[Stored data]
----------

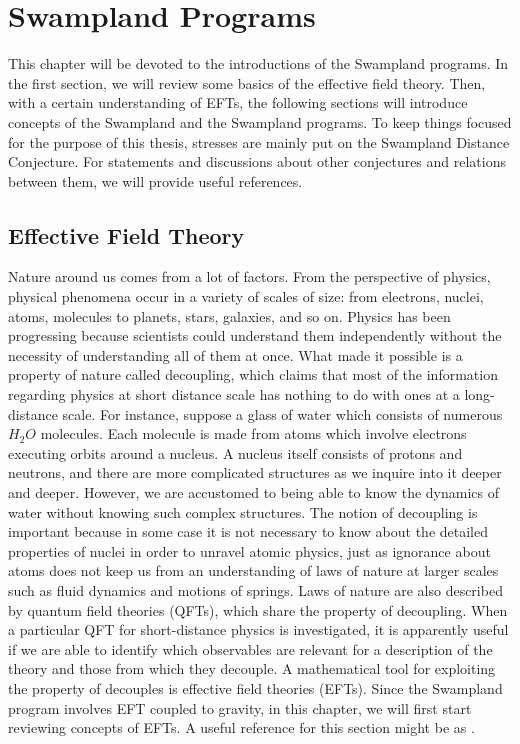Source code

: \chapter{Swampland Programs}
\label{Chapter1}
This chapter will be devoted to the introductions of the Swampland programs. In the first section, we will review some basics of the effective field theory. Then, with a certain understanding of EFTs, the following sections will introduce concepts of the Swampland and the Swampland programs. To keep things focused for the purpose of this thesis, stresses are mainly put on the Swampland Distance Conjecture. For statements and discussions about other conjectures and relations between them, we will provide useful references.
\section{Effective Field Theory}
Nature around us comes from a lot of factors. From the perspective of physics, physical phenomena occur in a variety of scales of size: from electrons, nuclei, atoms, molecules to planets, stars, galaxies, and so on. Physics has been progressing because scientists could understand them independently without the necessity of understanding all of them at once. What made it possible is a property of nature called decoupling, which claims that most of the information regarding physics at short distance scale has nothing to do with ones at a long-distance scale. For instance, suppose a glass of water which consists of numerous $H_{2} O$ molecules. Each molecule is made from atoms which involve electrons executing orbits around a nucleus. A nucleus itself consists of protons and neutrons, and there are more complicated structures as we inquire into it deeper and deeper. However, we are accustomed to being able to know the dynamics of water without knowing such complex structures. The notion of decoupling is important because in some case it is not necessary to know about the detailed properties of nuclei in order to unravel atomic physics, just as ignorance about atoms does not keep us from an understanding of laws of nature at larger scales such as fluid dynamics and motions of springs. Laws of nature are also described by quantum field theories (QFTs), which share the property of decoupling. When a particular QFT for short-distance physics is investigated, it is apparently useful if we are able to identify which observables are relevant for a description of the theory and those from which they decouple. A mathematical tool for exploiting the property of decouples is effective field theories (EFTs). Since the Swampland program involves EFT coupled to gravity, in this chapter, we will first start reviewing concepts of EFTs. A useful reference for this section might be as \parencite{burgess_introduction_2020}. 
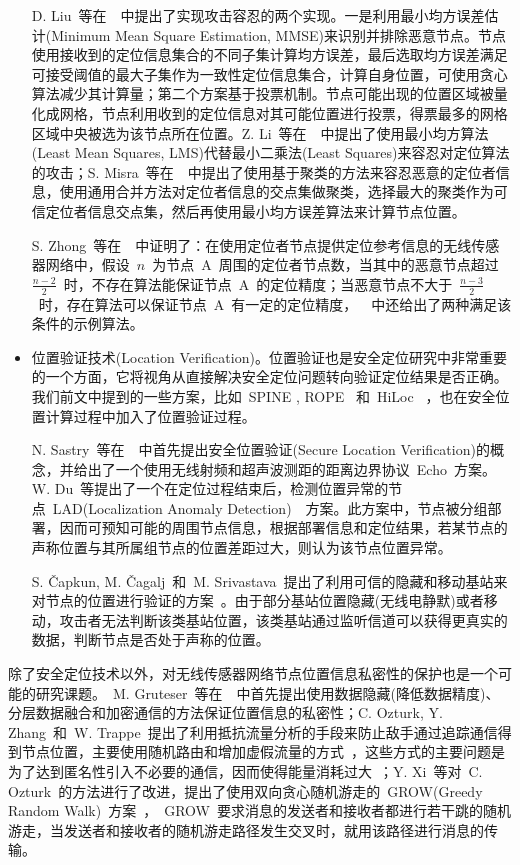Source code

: \documentclass[a4paper,10pt]{article}
\begin{document}
\begin{itemize}
D. Liu~等在~\cite{Liu2005b, Liu2008a}~中提出了实现攻击容忍的两个实现。一是利用最小均方误差估计(Minimum Mean Square Estimation, MMSE)来识别并排除恶意节点。节点使用接收到的定位信息集合的不同子集计算均方误差，最后选取均方误差满足可接受阈值的最大子集作为一致性定位信息集合，计算自身位置，可使用贪心算法减少其计算量；第二个方案基于投票机制。节点可能出现的位置区域被量化成网格，节点利用收到的定位信息对其可能位置进行投票，得票最多的网格区域中央被选为该节点所在位置。Z. Li~等在~\cite{Li2005a}~中提出了使用最小均方算法(Least Mean Squares, LMS)代替最小二乘法(Least Squares)来容忍对定位算法的攻击；S. Misra~等在~\cite{Misra2007}~中提出了使用基于聚类的方法来容忍恶意的定位者信息，使用通用合并方法对定位者信息的交点集做聚类，选择最大的聚类作为可信定位者信息交点集，然后再使用最小均方误差算法来计算节点位置。

S. Zhong~等在~\cite{Zhong2008}~中证明了：在使用定位者节点提供定位参考信息的无线传感器网络中，假设~$n$~为节点~A~周围的定位者节点数，当其中的恶意节点超过~$\frac{n-2}{2}$~时，不存在算法能保证节点~A~的定位精度；当恶意节点不大于~$\frac{n-3}{2}$~时，存在算法可以保证节点~A~有一定的定位精度，~\cite{Zhong2008}~中还给出了两种满足该条件的示例算法。

\item 位置验证技术(Location Verification)。位置验证也是安全定位研究中非常重要的一个方面，它将视角从直接解决安全定位问题转向验证定位结果是否正确。我们前文中提到的一些方案，比如~SPINE \cite{Lazos2005a}, ROPE \cite{Lazos2006}~和~HiLoc \cite{Lazos2005a}~，也在安全位置计算过程中加入了位置验证过程。

N. Sastry~等在~\cite{Sastry2003}~中首先提出安全位置验证(Secure Location Verification)的概念，并给出了一个使用无线射频和超声波测距的距离边界协议~Echo~方案。W. Du~等提出了一个在定位过程结束后，检测位置异常的节点~LAD(Localization Anomaly Detection)~\cite{Du2006}~方案。此方案中，节点被分组部署，因而可预知可能的周围节点信息，根据部署信息和定位结果，若某节点的声称位置与其所属组节点的位置差距过大，则认为该节点位置异常。

S. \v{C}apkun, M. \v{C}agalj~和~M. Srivastava~提出了利用可信的隐藏和移动基站来对节点的位置进行验证的方案~\cite{Capkun2006a, Capkun2008}。由于部分基站位置隐藏(无线电静默)或者移动，攻击者无法判断该类基站位置，该类基站通过监听信道可以获得更真实的数据，判断节点是否处于声称的位置。

\end{itemize}

除了安全定位技术以外，对无线传感器网络节点位置信息私密性的保护也是一个可能的研究课题。~M. Gruteser~等在~\cite{Gruteser2003}~中首先提出使用数据隐藏(降低数据精度)、分层数据融合和加密通信的方法保证位置信息的私密性；C. Ozturk, Y. Zhang~和~W. Trappe~提出了利用抵抗流量分析的手段来防止敌手通过追踪通信得到节点位置，主要使用随机路由和增加虚假流量的方式~\cite{Ozturk2004}，这些方式的主要问题是为了达到匿名性引入不必要的通信，因而使得能量消耗过大~\cite{Xiao2006}；Y. Xi~等对~C. Ozturk~的方法进行了改进，提出了使用双向贪心随机游走的~GROW(Greedy Random Walk)~方案~\cite{Xi2006}，~GROW~要求消息的发送者和接收者都进行若干跳的随机游走，当发送者和接收者的随机游走路径发生交叉时，就用该路径进行消息的传输。
\end{document}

----------

**REQUIRED ACTION**
Leave the pictures behind and repeat each entry exactly.

**SOLUTION**
Source code

: \chapter{Swampland Programs}
\label{Chapter1}
This chapter will be devoted to the introductions of the Swampland programs. In the first section, we will review some basics of the effective field theory. Then, with a certain understanding of EFTs, the following sections will introduce concepts of the Swampland and the Swampland programs. To keep things focused for the purpose of this thesis, stresses are mainly put on the Swampland Distance Conjecture. For statements and discussions about other conjectures and relations between them, we will provide useful references.
\section{Effective Field Theory}
Nature around us comes from a lot of factors. From the perspective of physics, physical phenomena occur in a variety of scales of size: from electrons, nuclei, atoms, molecules to planets, stars, galaxies, and so on. Physics has been progressing because scientists could understand them independently without the necessity of understanding all of them at once. What made it possible is a property of nature called decoupling, which claims that most of the information regarding physics at short distance scale has nothing to do with ones at a long-distance scale. For instance, suppose a glass of water which consists of numerous $H_{2} O$ molecules. Each molecule is made from atoms which involve electrons executing orbits around a nucleus. A nucleus itself consists of protons and neutrons, and there are more complicated structures as we inquire into it deeper and deeper. However, we are accustomed to being able to know the dynamics of water without knowing such complex structures. The notion of decoupling is important because in some case it is not necessary to know about the detailed properties of nuclei in order to unravel atomic physics, just as ignorance about atoms does not keep us from an understanding of laws of nature at larger scales such as fluid dynamics and motions of springs. Laws of nature are also described by quantum field theories (QFTs), which share the property of decoupling. When a particular QFT for short-distance physics is investigated, it is apparently useful if we are able to identify which observables are relevant for a description of the theory and those from which they decouple. A mathematical tool for exploiting the property of decouples is effective field theories (EFTs). Since the Swampland program involves EFT coupled to gravity, in this chapter, we will first start reviewing concepts of EFTs. A useful reference for this section might be as \parencite{burgess_introduction_2020}. 
Source code

: \documentclass[a4paper,10pt]{article}
\begin{document}
\begin{itemize}
D. Liu~等在~\cite{Liu2005b, Liu2008a}~中提出了实现攻击容忍的两个实现。一是利用最小均方误差估计(Minimum Mean Square Estimation, MMSE)来识别并排除恶意节点。节点使用接收到的定位信息集合的不同子集计算均方误差，最后选取均方误差满足可接受阈值的最大子集作为一致性定位信息集合，计算自身位置，可使用贪心算法减少其计算量；第二个方案基于投票机制。节点可能出现的位置区域被量化成网格，节点利用收到的定位信息对其可能位置进行投票，得票最多的网格区域中央被选为该节点所在位置。Z. Li~等在~\cite{Li2005a}~中提出了使用最小均方算法(Least Mean Squares, LMS)代替最小二乘法(Least Squares)来容忍对定位算法的攻击；S. Misra~等在~\cite{Misra2007}~中提出了使用基于聚类的方法来容忍恶意的定位者信息，使用通用合并方法对定位者信息的交点集做聚类，选择最大的聚类作为可信定位者信息交点集，然后再使用最小均方误差算法来计算节点位置。

S. Zhong~等在~\cite{Zhong2008}~中证明了：在使用定位者节点提供定位参考信息的无线传感器网络中，假设~$n$~为节点~A~周围的定位者节点数，当其中的恶意节点超过~$\frac{n-2}{2}$~时，不存在算法能保证节点~A~的定位精度；当恶意节点不大于~$\frac{n-3}{2}$~时，存在算法可以保证节点~A~有一定的定位精度，~\cite{Zhong2008}~中还给出了两种满足该条件的示例算法。

\item 位置验证技术(Location Verification)。位置验证也是安全定位研究中非常重要的一个方面，它将视角从直接解决安全定位问题转向验证定位结果是否正确。我们前文中提到的一些方案，比如~SPINE \cite{Lazos2005a}, ROPE \cite{Lazos2006}~和~HiLoc \cite{Lazos2005a}~，也在安全位置计算过程中加入了位置验证过程。

N. Sastry~等在~\cite{Sastry2003}~中首先提出安全位置验证(Secure Location Verification)的概念，并给出了一个使用无线射频和超声波测距的距离边界协议~Echo~方案。W. Du~等提出了一个在定位过程结束后，检测位置异常的节点~LAD(Localization Anomaly Detection)~\cite{Du2006}~方案。此方案中，节点被分组部署，因而可预知可能的周围节点信息，根据部署信息和定位结果，若某节点的声称位置与其所属组节点的位置差距过大，则认为该节点位置异常。

S. \v{C}apkun, M. \v{C}agalj~和~M. Srivastava~提出了利用可信的隐藏和移动基站来对节点的位置进行验证的方案~\cite{Capkun2006a, Capkun2008}。由于部分基站位置隐藏(无线电静默)或者移动，攻击者无法判断该类基站位置，该类基站通过监听信道可以获得更真实的数据，判断节点是否处于声称的位置。

\end{itemize}

除了安全定位技术以外，对无线传感器网络节点位置信息私密性的保护也是一个可能的研究课题。~M. Gruteser~等在~\cite{Gruteser2003}~中首先提出使用数据隐藏(降低数据精度)、分层数据融合和加密通信的方法保证位置信息的私密性；C. Ozturk, Y. Zhang~和~W. Trappe~提出了利用抵抗流量分析的手段来防止敌手通过追踪通信得到节点位置，主要使用随机路由和增加虚假流量的方式~\cite{Ozturk2004}，这些方式的主要问题是为了达到匿名性引入不必要的通信，因而使得能量消耗过大~\cite{Xiao2006}；Y. Xi~等对~C. Ozturk~的方法进行了改进，提出了使用双向贪心随机游走的~GROW(Greedy Random Walk)~方案~\cite{Xi2006}，~GROW~要求消息的发送者和接收者都进行若干跳的随机游走，当发送者和接收者的随机游走路径发生交叉时，就用该路径进行消息的传输。
\end{document}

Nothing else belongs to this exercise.